■ **The problem**: Below are some records. Print exactly the lines between the one holding "qubit garbage collection." and the one holding "- If a statement", inclusive, and nothing else.

■ **Information provided**:
⁂

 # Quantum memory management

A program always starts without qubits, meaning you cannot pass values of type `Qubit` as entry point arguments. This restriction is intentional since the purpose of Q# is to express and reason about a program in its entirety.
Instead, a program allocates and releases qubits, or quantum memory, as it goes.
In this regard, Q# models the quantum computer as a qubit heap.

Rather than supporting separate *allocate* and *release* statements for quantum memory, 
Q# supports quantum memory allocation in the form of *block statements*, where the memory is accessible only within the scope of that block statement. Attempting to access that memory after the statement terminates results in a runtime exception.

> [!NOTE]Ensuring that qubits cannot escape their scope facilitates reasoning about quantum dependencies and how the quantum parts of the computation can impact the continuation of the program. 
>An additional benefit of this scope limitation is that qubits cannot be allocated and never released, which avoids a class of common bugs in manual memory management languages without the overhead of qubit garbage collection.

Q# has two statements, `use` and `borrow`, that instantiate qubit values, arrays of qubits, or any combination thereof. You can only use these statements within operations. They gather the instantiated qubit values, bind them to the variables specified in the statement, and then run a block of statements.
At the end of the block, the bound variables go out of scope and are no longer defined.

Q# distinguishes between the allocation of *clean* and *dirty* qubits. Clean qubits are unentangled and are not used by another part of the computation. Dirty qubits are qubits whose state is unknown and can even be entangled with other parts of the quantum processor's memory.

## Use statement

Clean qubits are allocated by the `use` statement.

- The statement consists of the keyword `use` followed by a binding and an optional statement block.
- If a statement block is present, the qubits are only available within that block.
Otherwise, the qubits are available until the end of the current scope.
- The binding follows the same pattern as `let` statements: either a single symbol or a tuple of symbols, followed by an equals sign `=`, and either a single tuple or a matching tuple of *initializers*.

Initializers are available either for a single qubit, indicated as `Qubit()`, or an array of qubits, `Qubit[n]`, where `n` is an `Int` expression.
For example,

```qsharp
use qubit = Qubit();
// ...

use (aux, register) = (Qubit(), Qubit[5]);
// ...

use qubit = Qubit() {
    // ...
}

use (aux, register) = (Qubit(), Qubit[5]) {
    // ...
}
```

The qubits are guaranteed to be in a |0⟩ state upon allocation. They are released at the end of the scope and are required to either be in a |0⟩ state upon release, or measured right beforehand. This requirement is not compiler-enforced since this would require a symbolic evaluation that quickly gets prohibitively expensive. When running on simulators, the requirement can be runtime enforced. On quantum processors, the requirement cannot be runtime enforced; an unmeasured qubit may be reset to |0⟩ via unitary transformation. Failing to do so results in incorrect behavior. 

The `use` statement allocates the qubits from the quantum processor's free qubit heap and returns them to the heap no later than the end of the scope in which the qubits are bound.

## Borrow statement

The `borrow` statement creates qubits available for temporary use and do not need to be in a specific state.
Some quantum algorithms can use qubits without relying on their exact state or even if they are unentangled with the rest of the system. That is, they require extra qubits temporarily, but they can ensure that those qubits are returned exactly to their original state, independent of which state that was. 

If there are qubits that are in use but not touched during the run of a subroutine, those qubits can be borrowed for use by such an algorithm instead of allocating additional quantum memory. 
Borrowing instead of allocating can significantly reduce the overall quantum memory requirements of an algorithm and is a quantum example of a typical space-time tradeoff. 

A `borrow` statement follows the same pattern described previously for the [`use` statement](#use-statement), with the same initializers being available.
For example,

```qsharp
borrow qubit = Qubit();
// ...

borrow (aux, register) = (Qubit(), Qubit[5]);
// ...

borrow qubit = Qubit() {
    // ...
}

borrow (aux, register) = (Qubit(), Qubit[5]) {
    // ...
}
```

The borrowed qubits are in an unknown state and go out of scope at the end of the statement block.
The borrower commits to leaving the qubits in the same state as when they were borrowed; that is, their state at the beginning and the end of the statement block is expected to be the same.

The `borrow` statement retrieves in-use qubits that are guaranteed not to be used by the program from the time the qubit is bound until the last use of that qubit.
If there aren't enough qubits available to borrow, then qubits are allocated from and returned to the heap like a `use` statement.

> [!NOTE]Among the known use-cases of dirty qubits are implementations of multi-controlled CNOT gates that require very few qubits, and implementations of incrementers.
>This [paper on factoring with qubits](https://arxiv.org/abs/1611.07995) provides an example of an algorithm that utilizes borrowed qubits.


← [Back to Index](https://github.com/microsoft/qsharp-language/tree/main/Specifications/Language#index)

⁂

■ **Response to the task**:
>An additional benefit of this scope limitation is that qubits cannot be allocated and never released, which avoids a class of common bugs in manual memory management languages without the overhead of qubit garbage collection.

Q# has two statements, `use` and `borrow`, that instantiate qubit values, arrays of qubits, or any combination thereof. You can only use these statements within operations. They gather the instantiated qubit values, bind them to the variables specified in the statement, and then run a block of statements.
At the end of the block, the bound variables go out of scope and are no longer defined.

Q# distinguishes between the allocation of *clean* and *dirty* qubits. Clean qubits are unentangled and are not used by another part of the computation. Dirty qubits are qubits whose state is unknown and can even be entangled with other parts of the quantum processor's memory.

## Use statement

Clean qubits are allocated by the `use` statement.

- The statement consists of the keyword `use` followed by a binding and an optional statement block.
- If a statement block is present, the qubits are only available within that block.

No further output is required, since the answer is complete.